BAND-MAID US TOUR 2022

  • 2022年10月9日(日)アメリカ カリフォルニア州サクラメント
    ※10月6~9日開催「AFTERSHOCK FESTIVAL」への出演。
  • 2022年10月12日(水)アメリカ ワシントン州シアトル Neptune
  • 2022年10月14日(金)アメリカ カリフォルニア州サンフランシスコ August Hall
  • 2022年10月15日(土)アメリカ カリフォルニア州ロサンゼルス Belasco
  • 2022年10月17日(月)アメリカ カリフォルニア州 サンディエゴ House Of Blues
  • 2022年10月19日(水)アメリカ アリゾナ州フェニックス Crescent Ballroom
  • 2022年10月21日(金)アメリカ テキサス州ダラス Echo Music Hall
  • 2022年10月22日(土)アメリカ テキサス州ヒューストン House of Blues
  • 2022年10月25日(火)アメリカ ワシントンD.C. The Fillmore
  • 2022年10月26日(水)アメリカ ペンシルベニア州フィラデルフィア Tla
  • 2022年10月28日(金)アメリカ ニューヨーク州ニューヨーク Irving Plaza
  • 2022年10月29日(土)アメリカ マサチューセッツ州ボストン Brighton Music Hall
  • 2022年10月30日(日)アメリカ ニュージャージー州イーストラザフォード American Dream ※追加公演
  • 2022年11月1日(火)アメリカ イリノイ州シカゴ House of Blues ※追加公演

BAND-MAID TOKYO GARDEN THEATER OKYUJI

2023年1月9日(月・祝)東京都 東京ガーデンシアター

プロフィール

BAND-MAID(バンドメイド)

2013年7月に秋葉原のメイド喫茶で働いていた小鳩ミク(G, Vo)を中心に、SAIKI(Vo)、KANAMI(G)、AKANE(Dr)、MISA(B)の5人で結成されたガールズロックバンド。メイド服を身にまとい、ライブを“お給仕”、ファンを“ご主人様”、“お嬢様”と呼ぶスタイルで活動している。2016年3月にアメリカ・シアトルで実施された日本文化のコンベンションイベント「Sakura-Con」に出演し、約3000人の観客を前にパフォーマンスを披露。同年5月に3rdミニアルバム「Brand New MAID」を日本クラウンよりリリースしメジャーデビューした。2018年2月にメジャー2ndアルバム「WORLD DOMINATION」を、2019年12月にアルバム「CONQUEROR」を発売。2020年2月に全国ツアー「BAND-MAID WORLD DOMINATION TOUR」のファイナルとして東京・LINE CUBE SHIBUYA(渋谷公会堂)公演を2日間開催した。

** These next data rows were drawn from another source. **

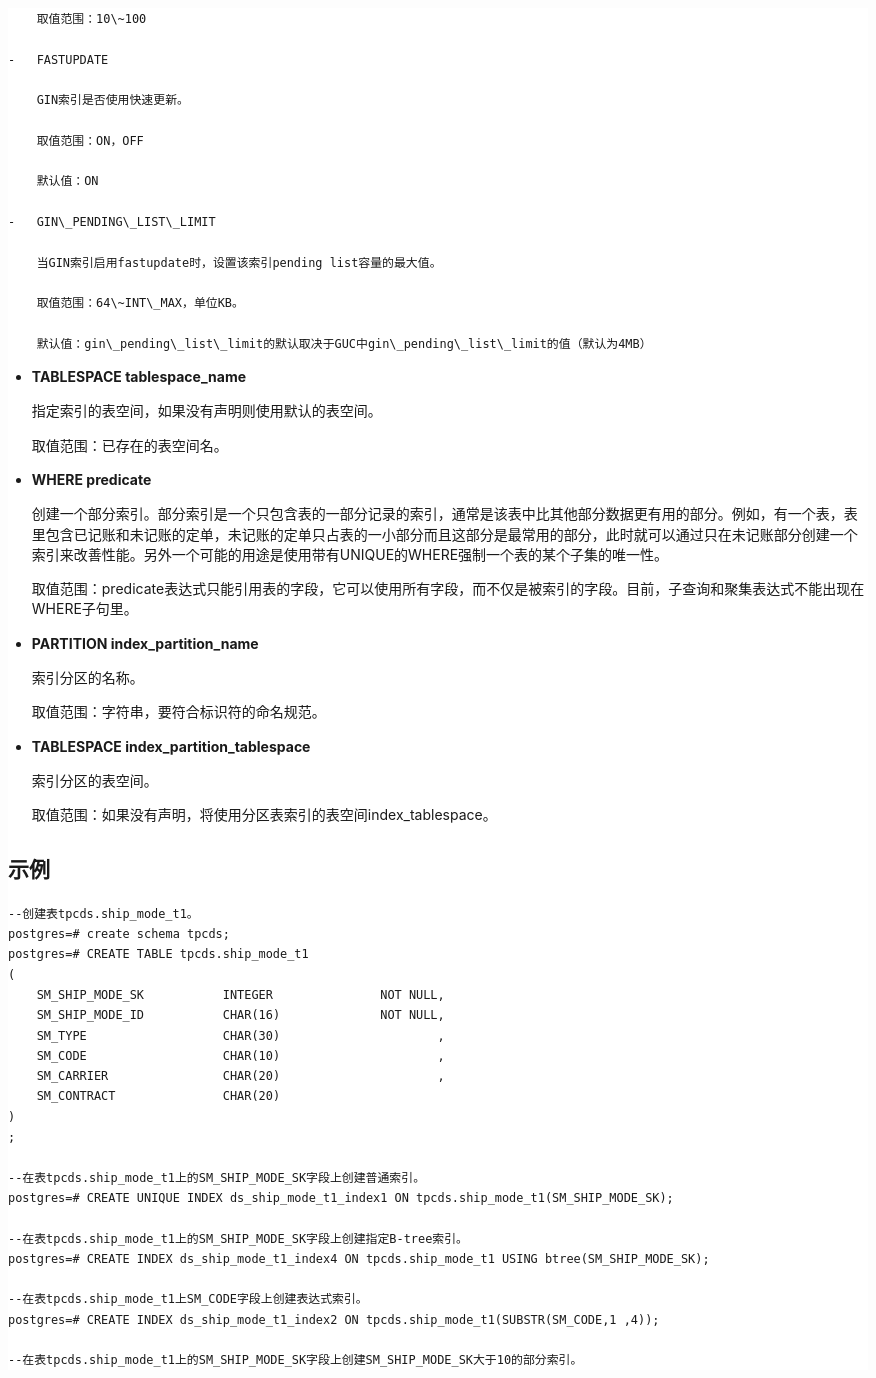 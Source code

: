         取值范围：10\~100

    -   FASTUPDATE

        GIN索引是否使用快速更新。

        取值范围：ON，OFF

        默认值：ON

    -   GIN\_PENDING\_LIST\_LIMIT

        当GIN索引启用fastupdate时，设置该索引pending list容量的最大值。

        取值范围：64\~INT\_MAX，单位KB。

        默认值：gin\_pending\_list\_limit的默认取决于GUC中gin\_pending\_list\_limit的值（默认为4MB）


-   **TABLESPACE tablespace\_name**

    指定索引的表空间，如果没有声明则使用默认的表空间。

    取值范围：已存在的表空间名。

-   **WHERE predicate**

    创建一个部分索引。部分索引是一个只包含表的一部分记录的索引，通常是该表中比其他部分数据更有用的部分。例如，有一个表，表里包含已记账和未记账的定单，未记账的定单只占表的一小部分而且这部分是最常用的部分，此时就可以通过只在未记账部分创建一个索引来改善性能。另外一个可能的用途是使用带有UNIQUE的WHERE强制一个表的某个子集的唯一性。

    取值范围：predicate表达式只能引用表的字段，它可以使用所有字段，而不仅是被索引的字段。目前，子查询和聚集表达式不能出现在WHERE子句里。

-   **PARTITION index\_partition\_name**

    索引分区的名称。

    取值范围：字符串，要符合标识符的命名规范。

-   **TABLESPACE index\_partition\_tablespace**

    索引分区的表空间。

    取值范围：如果没有声明，将使用分区表索引的表空间index\_tablespace。


## 示例<a name="zh-cn_topic_0283136578_zh-cn_topic_0237122106_zh-cn_topic_0059777455_s985289833081489e9d77c485755bd362"></a>

```
--创建表tpcds.ship_mode_t1。
postgres=# create schema tpcds;
postgres=# CREATE TABLE tpcds.ship_mode_t1
(
    SM_SHIP_MODE_SK           INTEGER               NOT NULL,
    SM_SHIP_MODE_ID           CHAR(16)              NOT NULL,
    SM_TYPE                   CHAR(30)                      ,
    SM_CODE                   CHAR(10)                      ,
    SM_CARRIER                CHAR(20)                      ,
    SM_CONTRACT               CHAR(20)
) 
;

--在表tpcds.ship_mode_t1上的SM_SHIP_MODE_SK字段上创建普通索引。
postgres=# CREATE UNIQUE INDEX ds_ship_mode_t1_index1 ON tpcds.ship_mode_t1(SM_SHIP_MODE_SK);

--在表tpcds.ship_mode_t1上的SM_SHIP_MODE_SK字段上创建指定B-tree索引。
postgres=# CREATE INDEX ds_ship_mode_t1_index4 ON tpcds.ship_mode_t1 USING btree(SM_SHIP_MODE_SK);

--在表tpcds.ship_mode_t1上SM_CODE字段上创建表达式索引。
postgres=# CREATE INDEX ds_ship_mode_t1_index2 ON tpcds.ship_mode_t1(SUBSTR(SM_CODE,1 ,4));

--在表tpcds.ship_mode_t1上的SM_SHIP_MODE_SK字段上创建SM_SHIP_MODE_SK大于10的部分索引。
``` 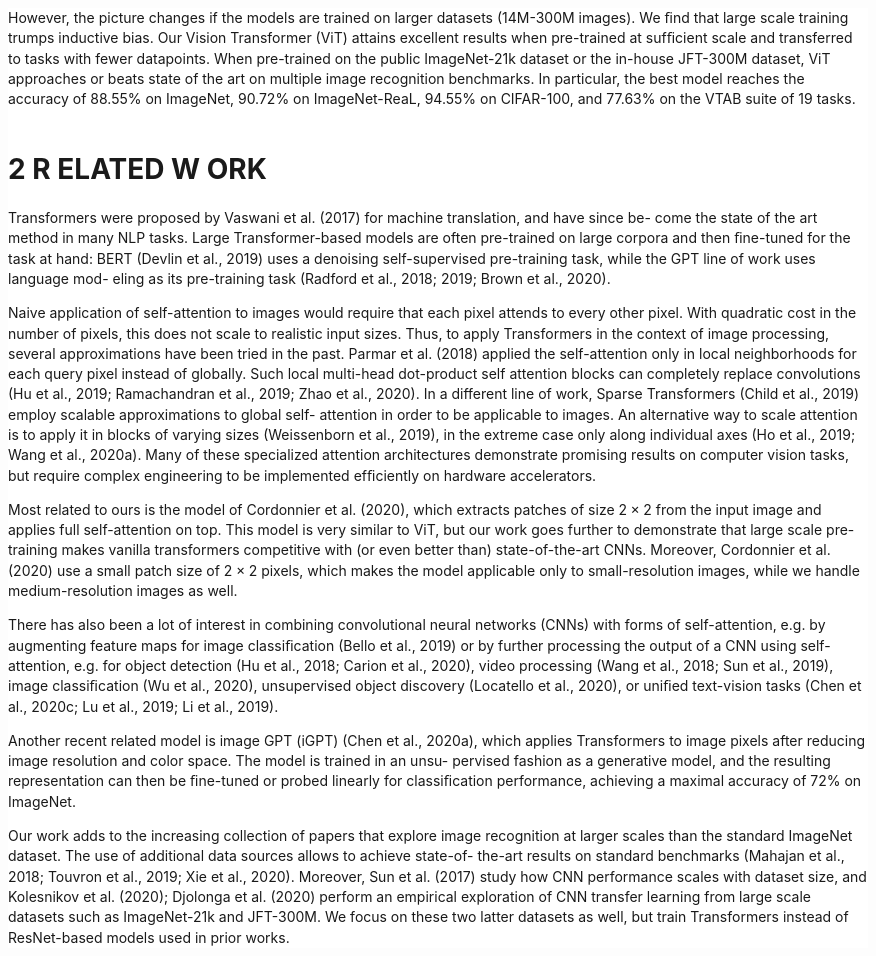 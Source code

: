 However, the picture changes if the models are trained on larger datasets (14M-300M images). We ﬁnd that large scale training trumps inductive bias. Our Vision Transformer (ViT) attains excellent results when pre-trained at sufﬁcient scale and transferred to tasks with fewer datapoints. When pre-trained on the public ImageNet-21k dataset or the in-house JFT-300M dataset, ViT approaches or beats state of the art on multiple image recognition benchmarks. In particular, the best model reaches the accuracy of  $88.55\%$   on ImageNet,  $90.72\%$   on ImageNet-ReaL,  $94.55\%$   on CIFAR-100, and    $77.63\%$   on the VTAB suite of 19 tasks.  

# 2 R ELATED  W ORK  

Transformers were proposed by Vaswani et al. (2017) for machine translation, and have since be- come the state of the art method in many NLP tasks. Large Transformer-based models are often pre-trained on large corpora and then ﬁne-tuned for the task at hand: BERT (Devlin et al., 2019) uses a denoising self-supervised pre-training task, while the GPT line of work uses language mod- eling as its pre-training task (Radford et al., 2018; 2019; Brown et al., 2020).  

Naive application of self-attention to images would require that each pixel attends to every other pixel. With quadratic cost in the number of pixels, this does not scale to realistic input sizes. Thus, to apply Transformers in the context of image processing, several approximations have been tried in the past. Parmar et al. (2018) applied the self-attention only in local neighborhoods for each query pixel instead of globally. Such local multi-head dot-product self attention blocks can completely replace convolutions (Hu et al., 2019; Ramachandran et al., 2019; Zhao et al., 2020). In a different line of work, Sparse Transformers (Child et al., 2019) employ scalable approximations to global self- attention in order to be applicable to images. An alternative way to scale attention is to apply it in blocks of varying sizes (Weissenborn et al., 2019), in the extreme case only along individual axes (Ho et al., 2019; Wang et al., 2020a). Many of these specialized attention architectures demonstrate promising results on computer vision tasks, but require complex engineering to be implemented efﬁciently on hardware accelerators.  

Most related to ours is the model of Cordonnier et al. (2020), which extracts patches of size    $2\times2$  from the input image and applies full self-attention on top. This model is very similar to ViT, but our work goes further to demonstrate that large scale pre-training makes vanilla transformers competitive with (or even better than) state-of-the-art CNNs. Moreover, Cordonnier et al. (2020) use a small patch size of    $2\times2$   pixels, which makes the model applicable only to small-resolution images, while we handle medium-resolution images as well.  

There has also been a lot of interest in combining convolutional neural networks (CNNs) with forms of self-attention, e.g. by augmenting feature maps for image classiﬁcation (Bello et al., 2019) or by further processing the output of a CNN using self-attention, e.g. for object detection (Hu et al., 2018; Carion et al., 2020), video processing (Wang et al., 2018; Sun et al., 2019), image classiﬁcation (Wu et al., 2020), unsupervised object discovery (Locatello et al., 2020), or uniﬁed text-vision tasks (Chen et al., 2020c; Lu et al., 2019; Li et al., 2019).  

Another recent related model is image GPT (iGPT) (Chen et al., 2020a), which applies Transformers to image pixels after reducing image resolution and color space. The model is trained in an unsu- pervised fashion as a generative model, and the resulting representation can then be ﬁne-tuned or probed linearly for classiﬁcation performance, achieving a maximal accuracy of  $72\%$   on ImageNet.  

Our work adds to the increasing collection of papers that explore image recognition at larger scales than the standard ImageNet dataset. The use of additional data sources allows to achieve state-of- the-art results on standard benchmarks (Mahajan et al., 2018; Touvron et al., 2019; Xie et al., 2020). Moreover, Sun et al. (2017) study how CNN performance scales with dataset size, and Kolesnikov et al. (2020); Djolonga et al. (2020) perform an empirical exploration of CNN transfer learning from large scale datasets such as ImageNet-21k and JFT-300M. We focus on these two latter datasets as well, but train Transformers instead of ResNet-based models used in prior works.  
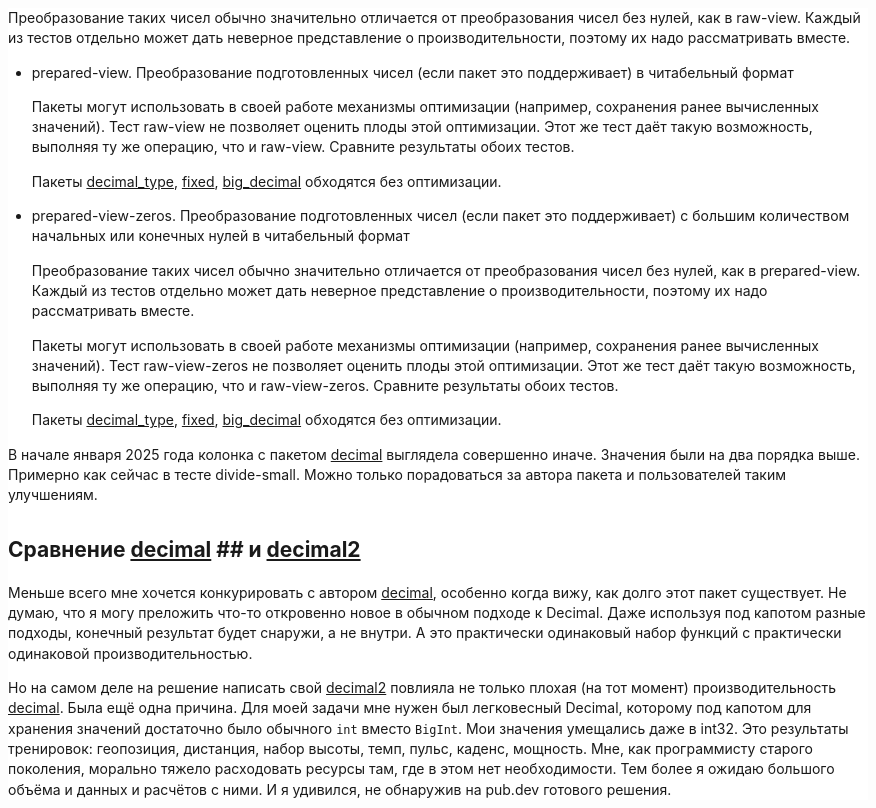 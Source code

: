   Преобразование таких чисел обычно значительно отличается от преобразования
  чисел без нулей, как в raw-view. Каждый из тестов отдельно может дать
  неверное представление о производительности, поэтому их надо рассматривать
  вместе.

- prepared-view. Преобразование подготовленных чисел (если пакет это
  поддерживает) в читабельный формат

  Пакеты могут использовать в своей работе механизмы оптимизации (например,
  сохранения ранее вычисленных значений). Тест raw-view не позволяет оценить
  плоды этой оптимизации. Этот же тест даёт такую возможность, выполняя ту же
  операцию, что и raw-view. Сравните результаты обоих тестов.

  Пакеты [decimal_type](https://pub.dev/packages/decimal_type),
  [fixed](https://pub.dev/packages/fixed),
  [big_decimal](https://pub.dev/packages/big_decimal) обходятся без
  оптимизации.

- prepared-view-zeros. Преобразование подготовленных чисел (если пакет это
  поддерживает) с большим количеством начальных или конечных нулей
  в читабельный формат

  Преобразование таких чисел обычно значительно отличается от преобразования
  чисел без нулей, как в prepared-view. Каждый из тестов отдельно может дать
  неверное представление о производительности, поэтому их надо рассматривать
  вместе.

  Пакеты могут использовать в своей работе механизмы оптимизации (например,
  сохранения ранее вычисленных значений). Тест raw-view-zeros не позволяет
  оценить плоды этой оптимизации. Этот же тест даёт такую возможность,
  выполняя ту же операцию, что и raw-view-zeros. Сравните результаты обоих
  тестов.

  Пакеты [decimal_type](https://pub.dev/packages/decimal_type),
  [fixed](https://pub.dev/packages/fixed),
  [big_decimal](https://pub.dev/packages/big_decimal) обходятся без
  оптимизации.

В начале января 2025 года колонка с пакетом
[decimal](https://pub.dev/packages/decimal) выглядела совершенно иначе.
Значения были на два порядка выше. Примерно как сейчас в тесте divide-small.
Можно только порадоваться за автора пакета и пользователей таким улучшениям.

## Сравнение [decimal](https://pub.dev/packages/decimal) ## и [decimal2](https://pub.dev/packages/decimal2)

Меньше всего мне хочется конкурировать с автором
[decimal](https://pub.dev/packages/decimal), особенно когда вижу, как долго
этот пакет существует. Не думаю, что я могу преложить что-то откровенно новое
в обычном подходе к Decimal. Даже используя под капотом разные подходы,
конечный результат будет снаружи, а не внутри. А это практически одинаковый
набор функций с практически одинаковой производительностью.

Но на самом деле на решение написать свой
[decimal2](https://pub.dev/packages/decimal2) повлияла не только плохая (на тот
момент) производительность [decimal](https://pub.dev/packages/decimal). Была
ещё одна причина. Для моей задачи мне нужен был легковесный Decimal, которому
под капотом для хранения значений достаточно было обычного `int` вместо
`BigInt`. Мои значения умещались даже в int32. Это результаты тренировок:
геопозиция, дистанция, набор высоты, темп, пульс, каденс, мощность. Мне, как
программисту старого поколения, морально тяжело расходовать ресурсы там, где
в этом нет необходимости. Тем более я ожидаю большого объёма и данных
и расчётов с ними. И я удивился, не обнаружив на pub.dev готового решения.
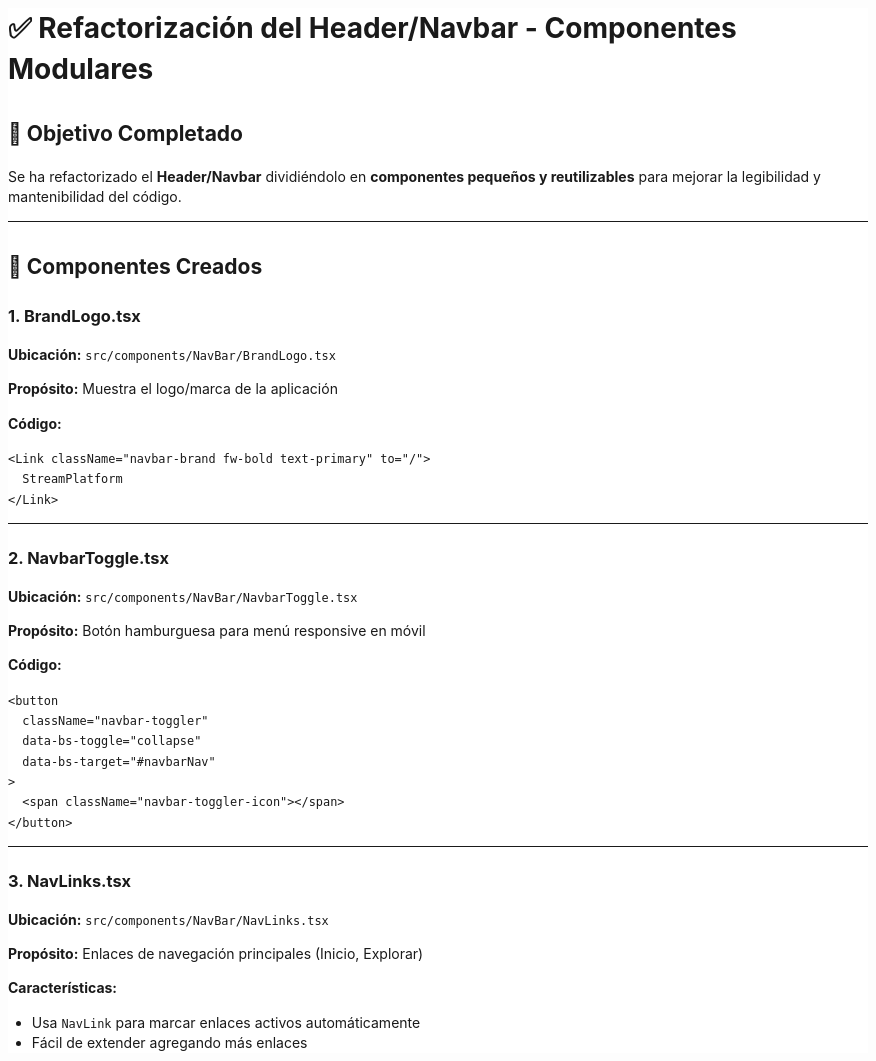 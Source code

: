 # ✅ Refactorización del Header/Navbar - Componentes Modulares

## 🎯 Objetivo Completado

Se ha refactorizado el **Header/Navbar** dividiéndolo en **componentes pequeños y reutilizables** para mejorar la legibilidad y mantenibilidad del código.

---

## 📁 Componentes Creados

### 1. **BrandLogo.tsx**
**Ubicación:** `src/components/NavBar/BrandLogo.tsx`

**Propósito:** Muestra el logo/marca de la aplicación

**Código:**
```tsx
<Link className="navbar-brand fw-bold text-primary" to="/">
  StreamPlatform
</Link>
```

---

### 2. **NavbarToggle.tsx**
**Ubicación:** `src/components/NavBar/NavbarToggle.tsx`

**Propósito:** Botón hamburguesa para menú responsive en móvil

**Código:**
```tsx
<button
  className="navbar-toggler"
  data-bs-toggle="collapse"
  data-bs-target="#navbarNav"
>
  <span className="navbar-toggler-icon"></span>
</button>
```

---

### 3. **NavLinks.tsx**
**Ubicación:** `src/components/NavBar/NavLinks.tsx`

**Propósito:** Enlaces de navegación principales (Inicio, Explorar)

**Características:**
- Usa `NavLink` para marcar enlaces activos automáticamente
- Fácil de extender agregando más enlaces
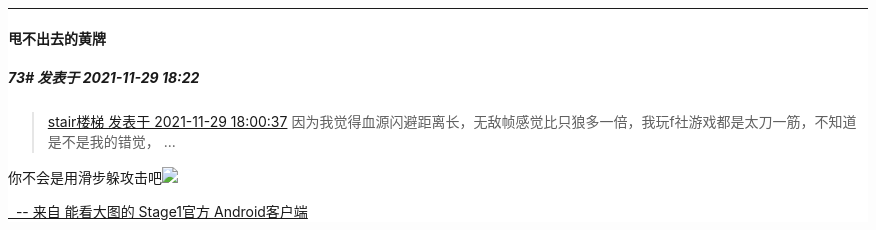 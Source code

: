 

*****

####  甩不出去的黄牌  
##### 73#       发表于 2021-11-29 18:22

<blockquote><a href="httphttps://bbs.saraba1st.com/2b/forum.php?mod=redirect&amp;goto=findpost&amp;pid=53747115&amp;ptid=2039883" target="_blank">stair楼梯 发表于 2021-11-29 18:00:37</a>
因为我觉得血源闪避距离长，无敌帧感觉比只狼多一倍，我玩f社游戏都是太刀一筋，不知道是不是我的错觉， ...</blockquote>你不会是用滑步躲攻击吧<img src="https://static.saraba1st.com/image/smiley/face2017/068.png" referrerpolicy="no-referrer">

[  -- 来自 能看大图的 Stage1官方 Android客户端](https://www.coolapk.com/apk/140634)

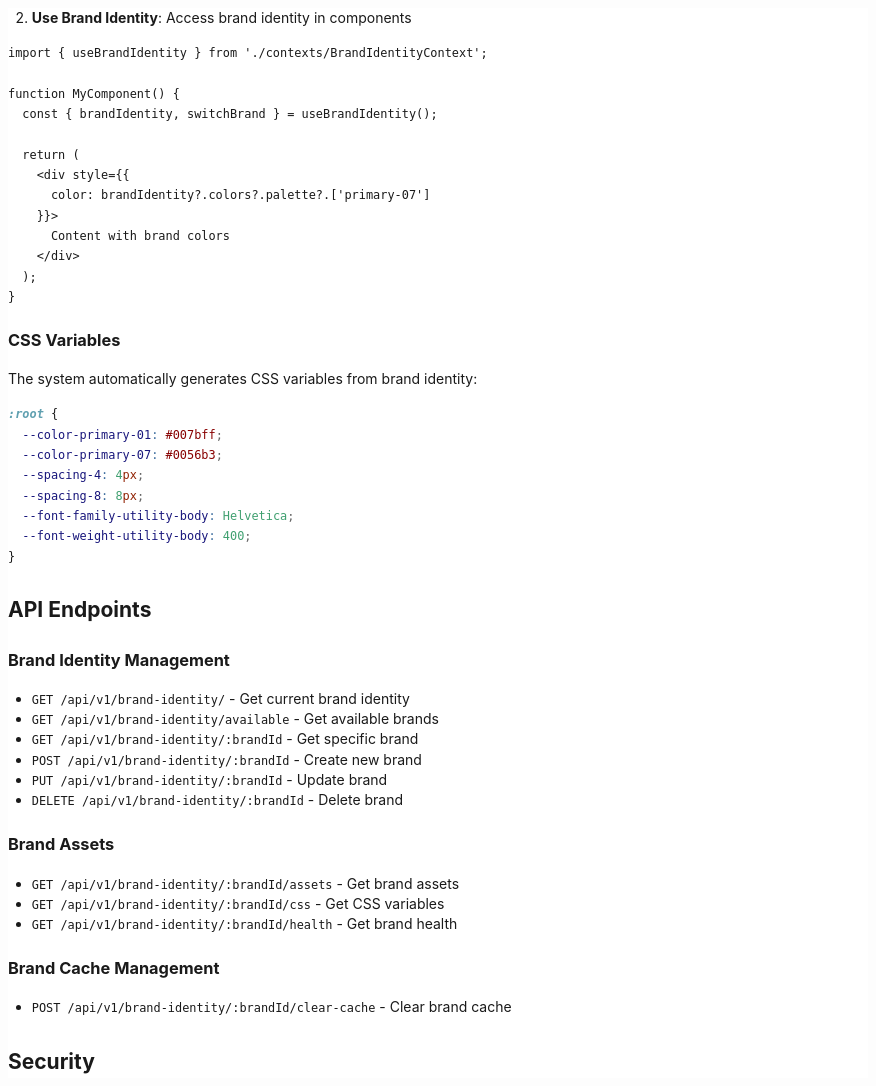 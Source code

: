 2. **Use Brand Identity**: Access brand identity in components
```tsx
import { useBrandIdentity } from './contexts/BrandIdentityContext';

function MyComponent() {
  const { brandIdentity, switchBrand } = useBrandIdentity();
  
  return (
    <div style={{ 
      color: brandIdentity?.colors?.palette?.['primary-07'] 
    }}>
      Content with brand colors
    </div>
  );
}
```

### CSS Variables

The system automatically generates CSS variables from brand identity:

```css
:root {
  --color-primary-01: #007bff;
  --color-primary-07: #0056b3;
  --spacing-4: 4px;
  --spacing-8: 8px;
  --font-family-utility-body: Helvetica;
  --font-weight-utility-body: 400;
}
```

## API Endpoints

### Brand Identity Management
- `GET /api/v1/brand-identity/` - Get current brand identity
- `GET /api/v1/brand-identity/available` - Get available brands
- `GET /api/v1/brand-identity/:brandId` - Get specific brand
- `POST /api/v1/brand-identity/:brandId` - Create new brand
- `PUT /api/v1/brand-identity/:brandId` - Update brand
- `DELETE /api/v1/brand-identity/:brandId` - Delete brand

### Brand Assets
- `GET /api/v1/brand-identity/:brandId/assets` - Get brand assets
- `GET /api/v1/brand-identity/:brandId/css` - Get CSS variables
- `GET /api/v1/brand-identity/:brandId/health` - Get brand health

### Brand Cache Management
- `POST /api/v1/brand-identity/:brandId/clear-cache` - Clear brand cache

## Security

これ以降、コロナ禍の影響で海外公演を含むライブスケジュールが中止・延期となるも、7月、8月、12月にはオンラインお給仕を実施。国内外のファンから反響を得た。12月にメジャー6thシングル「Different」を発売。2021年1月にはポニーキャニオンに移籍し、メジャー4thアルバム「Unseen World」をリリースした。2022年9月には新作EP「Unleash」を発表。10月からは自身最大規模となる全米ツアーを開催する。